◆ WHAT IS REQUIRED:
Read through the data, and wherever a line holds the word "open", write that line out.

Dataset entries:
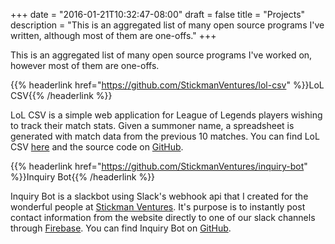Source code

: +++
date = "2016-01-21T10:32:47-08:00"
draft = false
title = "Projects"
description = "This is an aggregated list of many open source programs I've written, although most of them are one-offs."
+++

This is an aggregated list of many open source programs I've worked on, however most of them are
one-offs.

{{% headerlink href="https://github.com/StickmanVentures/lol-csv" %}}LoL CSV{{% /headerlink %}}

LoL CSV is a simple web application for League of Legends players wishing to track their match
stats. Given a summoner name, a spreadsheet is generated with match data from the previous 10
matches. You can find LoL CSV [here](https://lolcsv.com) and the source code on
[GitHub](https://github.com/StickmanVentures/lol-csv).

{{% headerlink href="https://github.com/StickmanVentures/inquiry-bot" %}}Inquiry Bot{{% /headerlink %}}

Inquiry Bot is a slackbot using Slack's webhook api that I created for the wonderful people at
[Stickman Ventures](https://www.stickmanventures.com/). It's purpose is to instantly post contact
information from the website directly to one of our slack channels through
[Firebase](https://www.firebase.com/). You can find Inquiry Bot on
[GitHub](https://github.com/StickmanVentures/inquiry-bot).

◆ ANSWER TO THIS PROBLEM:
description = "This is an aggregated list of many open source programs I've written, although most of them are one-offs."
This is an aggregated list of many open source programs I've worked on, however most of them are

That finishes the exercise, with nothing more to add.